Single by Mami Kawada

from the album Linkage
- B-side: "jellyfish"
- Released: February 4, 2009
- Genre: J-Pop
- Length: 18:04
- Label: Geneon
- Songwriter: Mami Kawada
- Producer: I've Sound

Mami Kawada singles chronology
| "PSI-Missing" (2008) | "masterpiece" (2009) | "L'Oiseau bleu" (2009) |

= Masterpiece (Mami Kawada song) =

"masterpiece" is the seventh single released by the J-pop singer, Mami Kawada, and was released on February 4, 2009. The title track was used as the second opening theme for the anime series A Certain Magical Index which is her third tie-in with the anime series. This is also Kawada's first single to be produced by a female composer/arranger of I've Sound, which is Maiko Iuchi.

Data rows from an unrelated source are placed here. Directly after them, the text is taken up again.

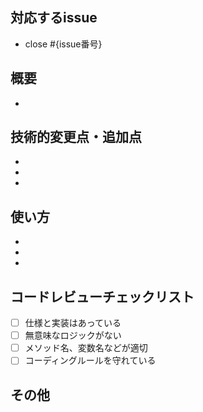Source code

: ## 対応するissue
- close #{issue番号}

## 概要
- 

## 技術的変更点・追加点
-
-
-
## 使い方
-
-
-

## コードレビューチェックリスト
- [ ] 仕様と実装はあっている
- [ ] 無意味なロジックがない
- [ ] メソッド名、変数名などが適切
- [ ] コーディングルールを守れている

## その他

The coupling song jellyfish was used as an insert song on the twenty-third episode of A Certain Magical Index making this Kawada's 4th tie-in with the said anime series.

The single will come in a limited CD+DVD edition (GNCV-0013) and a regular edition (GNCV-0014). The DVD will contain the Promotional Video for masterpiece.

==Track listing==
1. masterpiece—4:37
  - Lyrics: Mami Kawada
  - Composition/Arrangement: Maiko Iuchi
2. jellyfish—4:26
  - Lyrics: Mami Kawada
  - Composition: Tomoyuki Nakazawa
  - Arrangement: Tomoyuki Nakazawa, Takeshi Ozaki
3. masterpiece (instrumental) -- 4:37
4. jellyfish (instrumental) -- 4:24

==Reception==
It peak ranked 12th on the weekly Oricon singles chart and remained on the chart for nine weeks.